From 1 November, the People's Republic of China will introduce its first comprehensive data protection law. The Personal Information Protection Law (PIPL) will then apply to all companies operating in China – being an important trading partner and market, also for UK companies. The law adopts some of the principles of the European and UK GDPR. A brief overview of what needs to be considered now.
PIPL vs. DSGVO: the similarities
The PIPL is intended to minimise data misuse by large tech and internet companies in China. It focusses primarily on one important aspect that should sound familiar for those who understand the GDPR: the explicit consent of data subjects to the processing of their data. According to PIPL, companies who process personal data in China will have to obtain consent, among other things, if they want to collect, store or process personal data. In this context, companies must inform data subjects about the purpose and methods of their data collection.

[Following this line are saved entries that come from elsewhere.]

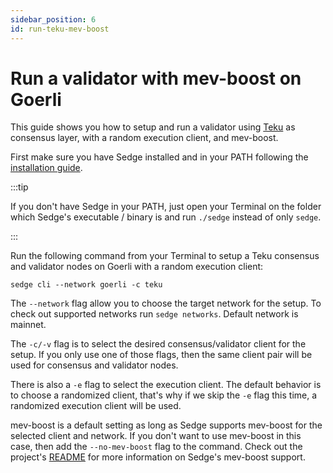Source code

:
 ```yaml
---
sidebar_position: 6
id: run-teku-mev-boost
---
```


# Run a validator with mev-boost on Goerli

This guide shows you how to setup and run a validator using [Teku](https://github.com/Consensys/teku/) as consensus layer, with a random execution client, and mev-boost.

First make sure you have Sedge installed and in your PATH following the [installation guide](install-guide.mdx).

:::tip

If you don't have Sedge in your PATH, just open your Terminal on the folder which Sedge's executable / binary is and run `./sedge` instead of only `sedge`.

:::

Run the following command from your Terminal to setup a Teku consensus and validator nodes on Goerli with a random execution client:

```
sedge cli --network goerli -c teku
```

The `--network` flag allow you to choose the target network for the setup. To check out supported networks run `sedge networks`. Default network is mainnet.

The `-c/-v` flag is to select the desired consensus/validator client for the setup. If you only use one of those flags, then the same client pair will be used for consensus and validator nodes.

There is also a `-e` flag to select the execution client. The default behavior is to choose a randomized client, that's why if we skip the `-e` flag this time, a randomized execution client will be used.

mev-boost is a default setting as long as Sedge supports mev-boost for the selected client and network. If you don't want to use mev-boost in this case, then add the `--no-mev-boost` flag to the command. Check out the project's [README](https://github.com/NethermindEth/sedge) for more information on Sedge's mev-boost support.

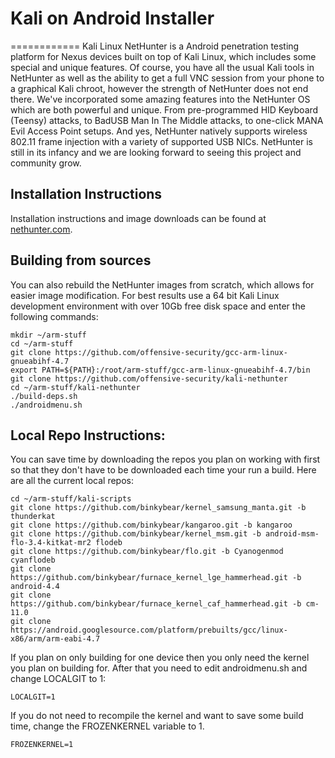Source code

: # Kali on Android Installer
============
Kali Linux NetHunter is a Android penetration testing platform for Nexus devices built on top of Kali Linux, which includes some special and unique features. Of course, you have all the usual Kali tools in NetHunter as well as the ability to get a full VNC session from your phone to a graphical Kali chroot, however the strength of NetHunter does not end there. 
We've incorporated some amazing features into the NetHunter OS which are both powerful and unique. From pre-programmed HID Keyboard (Teensy) attacks, to BadUSB Man In The Middle attacks, to one-click MANA Evil Access Point setups. And yes, NetHunter natively supports wireless 802.11 frame injection with a variety of supported USB NICs. NetHunter is still in its infancy and we are looking forward to seeing this project and community grow.

## Installation Instructions
Installation instructions and image downloads can be found at [nethunter.com](http://nethunter.com).

## Building from sources
You can also rebuild the NetHunter images from scratch, which allows for easier image modification. For best results use a 64 bit Kali Linux development environment with over 10Gb free disk space and enter the following commands:

```
mkdir ~/arm-stuff
cd ~/arm-stuff
git clone https://github.com/offensive-security/gcc-arm-linux-gnueabihf-4.7
export PATH=${PATH}:/root/arm-stuff/gcc-arm-linux-gnueabihf-4.7/bin
git clone https://github.com/offensive-security/kali-nethunter
cd ~/arm-stuff/kali-nethunter
./build-deps.sh
./androidmenu.sh
```
## Local Repo Instructions:

You can save time by downloading the repos you plan on working with first so that they don't have to be downloaded each time your run a build.  Here are all the current local repos:

```
cd ~/arm-stuff/kali-scripts
git clone https://github.com/binkybear/kernel_samsung_manta.git -b thunderkat
git clone https://github.com/binkybear/kangaroo.git -b kangaroo
git clone https://github.com/binkybear/kernel_msm.git -b android-msm-flo-3.4-kitkat-mr2 flodeb
git clone https://github.com/binkybear/flo.git -b Cyanogenmod cyanflodeb
git clone https://github.com/binkybear/furnace_kernel_lge_hammerhead.git -b android-4.4
git clone https://github.com/binkybear/furnace_kernel_caf_hammerhead.git -b cm-11.0
git clone https://android.googlesource.com/platform/prebuilts/gcc/linux-x86/arm/arm-eabi-4.7
```

If you plan on only building for one device then you only need the kernel you plan on building for.  After that you need to edit androidmenu.sh and change LOCALGIT to 1:

```
LOCALGIT=1
```

If you do not need to recompile the kernel and want to save some build time, change the FROZENKERNEL variable to 1.

```
FROZENKERNEL=1
```
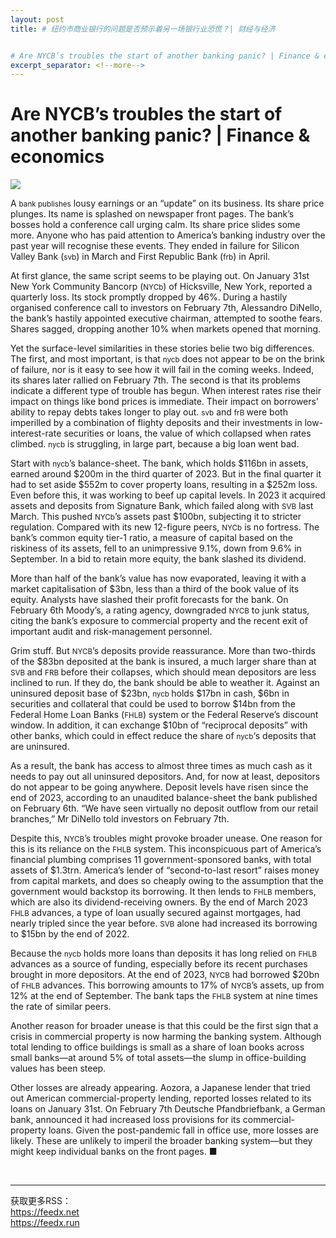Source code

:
 ```yaml
---
layout: post
title: # 纽约市商业银行的问题是否预示着另一场银行业恐慌？| 财经与经济


# Are NYCB’s troubles the start of another banking panic? | Finance & economics
excerpt_separator: <!--more-->
---
```



<!--more-->

# Are NYCB’s troubles the start of another banking panic? | Finance & economics

<img src="https://images.weserv.nl/?url=www.economist.com/img/b/1280/720/90/media-assets/image/20240210_FNP003.jpg" /><div></div><p><span>A</span> <small>bank publishes</small> lousy earnings or an “update” on its business. Its share price plunges. Its name is splashed on newspaper front pages. The bank’s bosses hold a conference call urging calm. Its share price slides some more. Anyone who has paid attention to America’s banking industry over the past year will recognise these events. They ended in failure for Silicon Valley Bank (<small>svb</small>) in March and First Republic Bank (<small>frb</small>) in April. </p><p>At first glance, the same script seems to be playing out. On January 31st New York Community Bancorp (<small>NYCb</small>) of Hicksville, New York, reported a quarterly loss. Its stock promptly dropped by 46%. During a hastily organised conference call to investors on February 7th, Alessandro DiNello, the bank’s hastily appointed executive chairman, attempted to soothe fears. Shares sagged, dropping another 10% when markets opened that morning. </p><div><div><div id="econ-1"></div></div></div><p>Yet the surface-level similarities in these stories belie two big differences. The first, and most important, is that <small>nycb</small> does not appear to be on the brink of failure, nor is it easy to see how it will fail in the coming weeks. Indeed, its shares later rallied on February 7th. The second is that its problems indicate a different type of trouble has begun. When interest rates rise their impact on things like bond prices is immediate. Their impact on borrowers’ ability to repay debts takes longer to play out. <small>svb</small> and <small>frB </small>were both imperilled by a combination of flighty deposits and their investments in low-interest-rate securities or loans, the value of which collapsed when rates climbed. <small>nycb</small> is struggling, in large part, because a big loan went bad. </p><p>Start with <small>nycb</small>’s balance-sheet. The bank, which holds $116bn in assets, earned around $200m in the third quarter of 2023. But in the final quarter it had to set aside $552m to cover property loans, resulting in a $252m loss. Even before this, it was working to beef up capital levels. In 2023 it acquired assets and deposits from Signature Bank, which failed along with <small>SVB</small> last March. This pushed <small>NYCb</small>’s assets past $100bn, subjecting it to stricter regulation. Compared with its new 12-figure peers, <small>NYCb</small> is no fortress. The bank’s common equity tier-1 ratio, a measure of capital based on the riskiness of its assets, fell to an unimpressive 9.1%, down from 9.6% in September. In a bid to retain more equity, the bank slashed its dividend.</p><p>More than half of the bank’s value has now evaporated, leaving it with a market capitalisation of $3bn, less than a third of the book value of its equity. Analysts have slashed their profit forecasts for the bank. On February 6th Moody’s, a rating agency, downgraded <small>NYCB</small> to junk status, citing the bank’s exposure to commercial property and the recent exit of important audit and risk-management personnel.</p><div><div><div id="econ-2"></div></div></div><p>Grim stuff. But <small>NYCB</small>’s deposits provide reassurance. More than two-thirds of the $83bn deposited at the bank is insured, a much larger share than at <small>SVB </small>and <small>FRB </small>before their collapses, which should mean depositors are less inclined to run. If they do, the bank should be able to weather it. Against an uninsured deposit base of $23bn, <small>nycb </small>holds $17bn in cash, $6bn in securities and collateral that could be used to borrow $14bn from the Federal Home Loan Banks (<small>FHLB</small>) system or the Federal Reserve’s discount window. In addition, it can exchange $10bn of “reciprocal deposits” with other banks, which could in effect reduce the share of <small>nycb</small>‘s deposits that are uninsured.</p><p>As a result, the bank has access to almost three times as much cash as it needs to pay out all uninsured depositors. And, for now at least, depositors do not appear to be going anywhere. Deposit levels have risen since the end of 2023, according to an unaudited balance-sheet the bank published on February 6th. “We have seen virtually no deposit outflow from our retail branches,” Mr DiNello told investors on February 7th. </p><p>Despite this, <small>NYCB</small>’s troubles might provoke broader unease. One reason for this is its reliance on the <small>FHLB</small> system. This inconspicuous part of America’s financial plumbing comprises 11 government-sponsored banks, with total assets of $1.3trn. America’s lender of “second-to-last resort” raises money from capital markets, and does so cheaply owing to the assumption that the government would backstop its borrowing. It then lends to <small>FHLB</small> members, which are also its dividend-receiving owners. By the end of March 2023 <small>FHLB</small> advances, a type of loan usually secured against mortgages, had nearly tripled since the year before. <small>SVB</small> alone had increased its borrowing to $15bn by the end of 2022. </p><p>Because the <small>nycb</small> holds more loans than deposits it has long relied on <small>FHLB</small> advances as a source of funding, especially before its recent purchases brought in more depositors. At the end of 2023, <small>NYCB</small> had borrowed $20bn of <small>FHLB</small> advances. This borrowing amounts to 17% of <small>NYCB</small>’s assets, up from 12% at the end of September. The bank taps the <small>FHLB</small> system at nine times the rate of similar peers. </p><p>Another reason for broader unease is that this could be the first sign that a crisis in commercial property is now harming the banking system. Although total lending to office buildings is small as a share of loan books across small banks—at around 5% of total assets—the slump in office-building values has been steep. </p><p>Other losses are already appearing. Aozora, a Japanese lender that tried out American commercial-property lending, reported losses related to its loans on January 31st. On February 7th Deutsche Pfandbriefbank, a German bank, announced it had increased loss provisions for its commercial-property loans. Given the post-pandemic fall in office use, more losses are likely. These are unlikely to imperil the broader banking system—but they might keep individual banks on the front pages. <span>■</span></p><br /><hr /><div>获取更多RSS：<br /><a href="https://feedx.net" style="color: orange;" target="_blank">https://feedx.net</a> <br /><a href="https://feedx.run" style="color: orange;" target="_blank">https://feedx.run</a><br /></div>
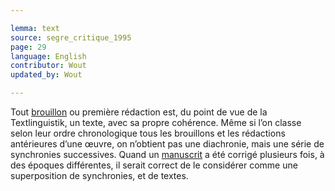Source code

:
 ```yaml
---

lemma: text
source: segre_critique_1995
page: 29
language: English
contributor: Wout
updated_by: Wout

---
```


Tout [brouillon](draft.html) ou première rédaction est, du point de vue de la Textlinguistik, un texte, avec sa propre cohérence. Même si l’on classe selon leur ordre chronologique tous les brouillons et les rédactions antérieures d’une œuvre, on n’obtient pas une diachronie, mais une série de synchronies successives. Quand un [manuscrit](manuscript.html) a été corrigé plusieurs fois, à des époques différentes, il serait correct de le considérer comme une superposition de synchronies, et de textes.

PIPL vs. GDPR: the differences
There are already clear gaps in the PIPL: for example, essential data subject rights such as the right to erasure are completely missing. Here, further alignment with the UK law would be desirable. Just like the GDPR, the scope of application of the PIPL does not cover state bodies – with the difference that the Chinese law lacks a reference to the powers of these bodies (as in Article 2, UK GDPR).
Do I need to take action?
Find out what the new law specifically means for you. For example, the PIPL refers in particular to advertising and tracking – industrial groups that merely purchase raw materials from China are therefore less affected than app and software developers or platform operators. As far as implementation is concerned, you will probably already be familiar with some things from the last 2-3 years of GDPR. Use your experience and measures already taken to guarantee a most efficient and effective implementation.
In summary, the following can be said about the PIPL: In principle, no matter what the motivation, any form of data protection is welcome and every step in this direction is a good one – however, a more far-reaching protection would be desirable for the future, which would not only hold companies but all data-collecting bodies equally accountable.